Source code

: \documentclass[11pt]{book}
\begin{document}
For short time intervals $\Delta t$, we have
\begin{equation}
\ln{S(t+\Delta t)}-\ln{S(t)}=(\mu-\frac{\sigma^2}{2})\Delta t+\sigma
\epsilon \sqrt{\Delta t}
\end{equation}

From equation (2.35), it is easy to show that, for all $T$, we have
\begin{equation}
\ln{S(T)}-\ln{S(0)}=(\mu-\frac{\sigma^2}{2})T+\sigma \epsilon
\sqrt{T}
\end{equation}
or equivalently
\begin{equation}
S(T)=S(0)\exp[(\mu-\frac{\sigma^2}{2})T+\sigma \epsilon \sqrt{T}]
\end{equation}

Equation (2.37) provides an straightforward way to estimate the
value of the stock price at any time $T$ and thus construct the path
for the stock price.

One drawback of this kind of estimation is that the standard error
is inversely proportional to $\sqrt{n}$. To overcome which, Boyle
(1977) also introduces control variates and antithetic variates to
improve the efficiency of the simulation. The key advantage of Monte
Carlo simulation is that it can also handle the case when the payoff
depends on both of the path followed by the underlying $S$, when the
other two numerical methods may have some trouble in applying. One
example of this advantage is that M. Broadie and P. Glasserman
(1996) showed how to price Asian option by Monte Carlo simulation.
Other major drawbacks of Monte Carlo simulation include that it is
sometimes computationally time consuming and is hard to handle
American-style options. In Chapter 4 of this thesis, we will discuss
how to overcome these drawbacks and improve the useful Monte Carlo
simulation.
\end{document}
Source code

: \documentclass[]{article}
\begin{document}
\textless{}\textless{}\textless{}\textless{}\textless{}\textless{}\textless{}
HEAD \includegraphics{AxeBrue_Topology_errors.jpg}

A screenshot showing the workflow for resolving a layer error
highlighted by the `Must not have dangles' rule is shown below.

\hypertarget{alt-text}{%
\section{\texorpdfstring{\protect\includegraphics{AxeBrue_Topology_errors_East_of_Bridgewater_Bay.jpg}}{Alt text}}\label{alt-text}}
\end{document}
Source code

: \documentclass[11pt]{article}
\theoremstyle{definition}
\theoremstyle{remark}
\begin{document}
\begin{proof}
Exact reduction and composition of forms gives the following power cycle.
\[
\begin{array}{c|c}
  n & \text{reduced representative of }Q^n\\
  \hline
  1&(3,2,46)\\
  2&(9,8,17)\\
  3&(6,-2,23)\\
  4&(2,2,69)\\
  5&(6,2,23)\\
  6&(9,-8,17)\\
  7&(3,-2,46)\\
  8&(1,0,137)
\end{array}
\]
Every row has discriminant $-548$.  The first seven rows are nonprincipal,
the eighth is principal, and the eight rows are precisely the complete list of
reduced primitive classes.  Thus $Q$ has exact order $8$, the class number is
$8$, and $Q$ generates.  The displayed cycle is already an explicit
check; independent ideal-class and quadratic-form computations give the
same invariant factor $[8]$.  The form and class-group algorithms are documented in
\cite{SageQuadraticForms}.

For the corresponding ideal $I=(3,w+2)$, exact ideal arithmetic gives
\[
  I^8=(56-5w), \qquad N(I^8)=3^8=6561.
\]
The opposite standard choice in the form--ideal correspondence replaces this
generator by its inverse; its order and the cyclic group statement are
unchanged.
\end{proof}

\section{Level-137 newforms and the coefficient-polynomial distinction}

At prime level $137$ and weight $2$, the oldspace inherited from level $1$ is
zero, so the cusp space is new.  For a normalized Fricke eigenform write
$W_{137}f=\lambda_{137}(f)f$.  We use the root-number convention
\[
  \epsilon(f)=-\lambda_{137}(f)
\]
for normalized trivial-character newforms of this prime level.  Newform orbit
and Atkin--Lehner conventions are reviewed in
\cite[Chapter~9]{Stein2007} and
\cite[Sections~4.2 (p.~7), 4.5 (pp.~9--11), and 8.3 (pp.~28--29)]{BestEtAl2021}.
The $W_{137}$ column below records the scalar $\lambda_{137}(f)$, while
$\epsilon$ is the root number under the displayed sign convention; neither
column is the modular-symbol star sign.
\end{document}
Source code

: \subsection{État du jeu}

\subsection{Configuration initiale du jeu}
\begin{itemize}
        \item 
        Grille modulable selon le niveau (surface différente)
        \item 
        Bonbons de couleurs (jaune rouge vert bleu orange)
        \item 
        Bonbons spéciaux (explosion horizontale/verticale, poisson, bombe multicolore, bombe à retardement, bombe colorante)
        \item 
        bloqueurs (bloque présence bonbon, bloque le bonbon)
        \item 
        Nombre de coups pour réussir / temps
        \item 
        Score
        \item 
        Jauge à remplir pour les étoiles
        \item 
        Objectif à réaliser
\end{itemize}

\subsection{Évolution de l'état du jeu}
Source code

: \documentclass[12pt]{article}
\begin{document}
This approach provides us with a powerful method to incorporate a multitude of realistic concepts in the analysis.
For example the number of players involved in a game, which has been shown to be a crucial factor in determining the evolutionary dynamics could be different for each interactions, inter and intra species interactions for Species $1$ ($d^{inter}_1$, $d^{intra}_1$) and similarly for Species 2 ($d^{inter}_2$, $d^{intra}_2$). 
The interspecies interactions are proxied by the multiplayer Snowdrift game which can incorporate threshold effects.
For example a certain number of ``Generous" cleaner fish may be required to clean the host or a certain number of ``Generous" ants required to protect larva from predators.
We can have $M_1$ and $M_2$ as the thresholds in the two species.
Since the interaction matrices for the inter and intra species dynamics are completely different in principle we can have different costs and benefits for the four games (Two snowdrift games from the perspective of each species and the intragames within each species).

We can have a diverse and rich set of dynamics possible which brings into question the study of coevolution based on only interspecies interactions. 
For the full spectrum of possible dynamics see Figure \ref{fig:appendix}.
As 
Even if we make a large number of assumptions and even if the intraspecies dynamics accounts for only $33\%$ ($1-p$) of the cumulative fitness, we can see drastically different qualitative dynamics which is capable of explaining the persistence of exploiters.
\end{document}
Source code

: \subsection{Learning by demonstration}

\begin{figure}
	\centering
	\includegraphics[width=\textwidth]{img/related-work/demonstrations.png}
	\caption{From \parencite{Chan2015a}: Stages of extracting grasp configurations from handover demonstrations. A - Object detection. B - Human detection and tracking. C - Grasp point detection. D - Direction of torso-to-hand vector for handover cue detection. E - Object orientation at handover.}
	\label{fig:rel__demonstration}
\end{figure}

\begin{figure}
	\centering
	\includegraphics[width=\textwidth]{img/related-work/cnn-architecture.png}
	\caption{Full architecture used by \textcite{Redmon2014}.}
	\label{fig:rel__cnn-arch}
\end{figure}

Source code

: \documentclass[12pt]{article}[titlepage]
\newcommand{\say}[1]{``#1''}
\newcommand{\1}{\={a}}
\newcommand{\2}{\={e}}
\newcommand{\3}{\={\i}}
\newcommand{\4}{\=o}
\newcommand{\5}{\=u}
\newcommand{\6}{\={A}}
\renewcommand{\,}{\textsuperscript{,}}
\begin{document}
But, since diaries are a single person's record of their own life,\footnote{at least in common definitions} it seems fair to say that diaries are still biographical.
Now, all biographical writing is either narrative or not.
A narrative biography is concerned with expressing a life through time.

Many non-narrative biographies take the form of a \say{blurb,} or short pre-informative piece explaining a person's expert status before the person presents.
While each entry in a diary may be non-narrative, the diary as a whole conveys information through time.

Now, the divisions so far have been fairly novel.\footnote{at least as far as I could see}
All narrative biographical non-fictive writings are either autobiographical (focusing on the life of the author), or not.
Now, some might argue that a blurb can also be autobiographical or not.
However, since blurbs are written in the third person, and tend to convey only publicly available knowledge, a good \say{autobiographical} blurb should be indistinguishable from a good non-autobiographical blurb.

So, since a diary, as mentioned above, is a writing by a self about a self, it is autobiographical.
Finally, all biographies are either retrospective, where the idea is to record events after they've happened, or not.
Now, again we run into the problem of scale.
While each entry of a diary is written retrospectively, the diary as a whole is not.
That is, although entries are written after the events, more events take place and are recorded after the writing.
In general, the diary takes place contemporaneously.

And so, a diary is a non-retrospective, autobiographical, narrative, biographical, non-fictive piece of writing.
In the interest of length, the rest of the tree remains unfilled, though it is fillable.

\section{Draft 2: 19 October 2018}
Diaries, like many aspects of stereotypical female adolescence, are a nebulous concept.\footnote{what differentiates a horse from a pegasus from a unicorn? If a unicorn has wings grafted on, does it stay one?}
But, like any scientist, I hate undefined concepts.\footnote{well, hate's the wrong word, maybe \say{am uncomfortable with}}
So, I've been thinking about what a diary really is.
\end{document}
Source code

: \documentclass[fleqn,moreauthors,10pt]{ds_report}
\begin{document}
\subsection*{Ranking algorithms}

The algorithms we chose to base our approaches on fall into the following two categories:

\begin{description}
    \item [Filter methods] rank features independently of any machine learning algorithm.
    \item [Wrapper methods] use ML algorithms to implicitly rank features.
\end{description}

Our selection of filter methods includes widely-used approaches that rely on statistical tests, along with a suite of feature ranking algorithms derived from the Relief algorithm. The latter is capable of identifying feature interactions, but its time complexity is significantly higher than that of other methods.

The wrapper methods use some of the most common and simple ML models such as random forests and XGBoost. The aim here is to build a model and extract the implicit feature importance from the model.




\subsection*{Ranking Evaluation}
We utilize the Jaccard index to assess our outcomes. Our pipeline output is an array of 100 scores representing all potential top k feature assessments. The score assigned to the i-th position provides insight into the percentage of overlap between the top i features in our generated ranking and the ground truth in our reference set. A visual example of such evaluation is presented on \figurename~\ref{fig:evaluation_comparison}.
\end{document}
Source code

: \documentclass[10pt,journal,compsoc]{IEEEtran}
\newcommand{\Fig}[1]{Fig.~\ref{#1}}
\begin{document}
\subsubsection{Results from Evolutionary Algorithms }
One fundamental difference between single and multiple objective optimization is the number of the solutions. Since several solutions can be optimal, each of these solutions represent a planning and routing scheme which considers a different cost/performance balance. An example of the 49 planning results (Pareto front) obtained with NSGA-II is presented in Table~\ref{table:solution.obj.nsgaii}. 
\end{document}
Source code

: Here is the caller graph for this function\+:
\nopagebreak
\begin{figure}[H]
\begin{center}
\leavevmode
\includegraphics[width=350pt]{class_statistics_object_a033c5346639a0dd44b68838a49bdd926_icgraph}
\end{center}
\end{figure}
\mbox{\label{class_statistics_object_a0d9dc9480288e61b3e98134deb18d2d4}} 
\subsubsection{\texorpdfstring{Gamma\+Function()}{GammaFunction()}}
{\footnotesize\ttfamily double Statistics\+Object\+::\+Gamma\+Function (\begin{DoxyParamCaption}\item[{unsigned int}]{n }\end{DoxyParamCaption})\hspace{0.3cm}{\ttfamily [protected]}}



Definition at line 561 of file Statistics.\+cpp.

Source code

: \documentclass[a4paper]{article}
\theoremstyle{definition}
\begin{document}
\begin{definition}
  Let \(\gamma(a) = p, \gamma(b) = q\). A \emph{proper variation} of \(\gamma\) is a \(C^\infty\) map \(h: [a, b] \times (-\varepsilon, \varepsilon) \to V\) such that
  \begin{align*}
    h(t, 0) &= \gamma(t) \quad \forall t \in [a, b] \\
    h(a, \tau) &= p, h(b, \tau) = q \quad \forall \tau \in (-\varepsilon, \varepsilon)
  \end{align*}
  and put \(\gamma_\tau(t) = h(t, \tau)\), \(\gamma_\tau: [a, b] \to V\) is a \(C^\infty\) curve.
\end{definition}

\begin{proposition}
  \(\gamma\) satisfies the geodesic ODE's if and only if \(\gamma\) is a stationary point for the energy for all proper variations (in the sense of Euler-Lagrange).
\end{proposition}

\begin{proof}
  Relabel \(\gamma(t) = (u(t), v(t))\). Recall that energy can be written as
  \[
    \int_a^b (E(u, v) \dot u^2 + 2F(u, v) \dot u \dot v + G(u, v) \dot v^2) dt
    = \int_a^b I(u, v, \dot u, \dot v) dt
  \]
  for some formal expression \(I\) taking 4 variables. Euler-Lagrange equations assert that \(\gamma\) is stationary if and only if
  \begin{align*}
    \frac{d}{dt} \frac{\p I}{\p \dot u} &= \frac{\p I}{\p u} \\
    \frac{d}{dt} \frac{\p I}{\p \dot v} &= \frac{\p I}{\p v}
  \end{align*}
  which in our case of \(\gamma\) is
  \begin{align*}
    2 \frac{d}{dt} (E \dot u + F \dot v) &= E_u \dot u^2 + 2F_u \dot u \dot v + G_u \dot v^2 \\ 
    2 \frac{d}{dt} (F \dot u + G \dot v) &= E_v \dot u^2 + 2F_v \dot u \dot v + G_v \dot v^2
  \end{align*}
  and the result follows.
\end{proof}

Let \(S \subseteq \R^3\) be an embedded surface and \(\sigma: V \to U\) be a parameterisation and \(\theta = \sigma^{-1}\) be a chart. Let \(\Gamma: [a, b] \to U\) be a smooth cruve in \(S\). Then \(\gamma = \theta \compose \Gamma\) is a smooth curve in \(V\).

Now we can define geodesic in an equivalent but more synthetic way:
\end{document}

◆ ◆ ◆

Look through the entries for the string "could". Every line that has it belongs in the answer.

For example the number of players involved in a game, which has been shown to be a crucial factor in determining the evolutionary dynamics could be different for each interactions, inter and intra species interactions for Species $1$ ($d^{inter}_1$, $d^{intra}_1$) and similarly for Species 2 ($d^{inter}_2$, $d^{intra}_2$). 
Now, the divisions so far have been fairly novel.\footnote{at least as far as I could see}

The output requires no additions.